The south's government has drawn up ambitious plans to develop its cities and has decided the winner of a competition to compose a new national anthem. The south's own flag is already on display across the region.
Is Khartoum going to accept the south's independence?
After the results of the referendum were announced, President Omar al-Bashir said Sudan would be the first country to recognise its new neighbour.
But since then there has been a lot of fighting in border regions, such as Abyei and South Kordofan, which even prompted fears that war could resume.
The two sides have now signed several peace deals but tension remains high.
The SPLM accuses Khartoum of funding at least seven separate rebellions in a bid to keep the new country weak and unstable - accusations it denies.
Although South Sudan is building close links with Uganda and Kenya, its relations with its northern neighbour will certainly be one of its more important diplomatic considerations for many years to come.
What will happen to the north?
The immediate priority for the northern government will be to keep hold of as much of the oil revenue as it can, as most oilfields lie in the south.
Khartoum has some leverage, as most of the oil pipelines flow north to Port Sudan on the Red Sea.
In terms of ordinary people's lives, both sides have agreed to let all Sudanese - in particular the many southerners in Khartoum - choose which nationality to take.
But President Bashir's announcement that he will implement a stricter version of Sharia in the north if the south secedes may prompt even more southerners to leave the north.
Both Sudan and the South are reliant on their oil revenues, which account for 98% of South Sudan's budget. But the two countries cannot agree how to divide the oil wealth of the former united state. Some 75% of the oil lies in the South but all the pipelines run north. It is feared that disputes over oil could lead the two neighbours to return to war.
Although they were united for many years, the two Sudans were always very different. The great divide is visible even from space, as this Nasa satellite image shows. The northern states are a blanket of desert, broken only by the fertile Nile corridor. South Sudan is covered by green swathes of grassland, swamps and tropical forest.
Sudan's arid north is mainly home to Arabic-speaking Muslims. But in South Sudan there is no dominant culture. The Dinkas and the Nuers are the largest of more than 200 ethnic groups, each with its own languages and traditional beliefs, alongside Christianity and Islam.
The health inequalities in Sudan are illustrated by infant mortality rates. In South Sudan, one in 10 children die before their first birthday. Whereas in the more developed northern states, such as Gezira and White Nile, half of those children would be expected to survive.

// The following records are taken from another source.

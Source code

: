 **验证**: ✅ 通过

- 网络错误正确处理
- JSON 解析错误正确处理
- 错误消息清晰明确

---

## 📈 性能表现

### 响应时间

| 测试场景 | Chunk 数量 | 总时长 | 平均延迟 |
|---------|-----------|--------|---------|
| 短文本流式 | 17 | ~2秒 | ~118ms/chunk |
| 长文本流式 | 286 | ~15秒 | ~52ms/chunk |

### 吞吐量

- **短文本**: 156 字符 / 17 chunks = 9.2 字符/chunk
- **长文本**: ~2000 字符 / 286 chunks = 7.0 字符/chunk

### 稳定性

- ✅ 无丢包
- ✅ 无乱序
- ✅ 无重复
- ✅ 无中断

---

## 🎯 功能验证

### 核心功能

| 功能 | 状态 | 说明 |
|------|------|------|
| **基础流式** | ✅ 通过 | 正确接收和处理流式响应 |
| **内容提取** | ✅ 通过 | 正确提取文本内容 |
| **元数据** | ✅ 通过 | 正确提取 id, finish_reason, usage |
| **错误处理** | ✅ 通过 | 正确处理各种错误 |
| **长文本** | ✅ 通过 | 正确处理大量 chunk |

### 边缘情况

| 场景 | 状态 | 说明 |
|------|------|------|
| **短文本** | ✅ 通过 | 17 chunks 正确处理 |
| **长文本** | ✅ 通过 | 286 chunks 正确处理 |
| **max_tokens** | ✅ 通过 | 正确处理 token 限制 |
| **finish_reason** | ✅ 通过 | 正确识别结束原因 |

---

The gulf in water resources between north and south is stark. In Khartoum, River Nile, and Gezira states, two-thirds of people have access to piped drinking water and pit latrines. In the south, boreholes and unprotected wells are the main drinking sources. More than 80% of southerners have no toilet facilities whatsoever.
Throughout the two Sudans, access to primary school education is strongly linked to household earnings. In the poorest parts of the south, less than 1% of children finish primary school. Whereas in the wealthier north, up to 50% of children complete primary level education.
Conflict and poverty are the main causes of food insecurity in both countries. In Sudan, many of the residents of war-affected Darfur and the border states of Blue Nile and South Kordofan, depend on food aid. The UN said about 2.8m people in South Sudan would require food aid in 2013. The northern states tend to be wealthier, more urbanised and less reliant on agriculture.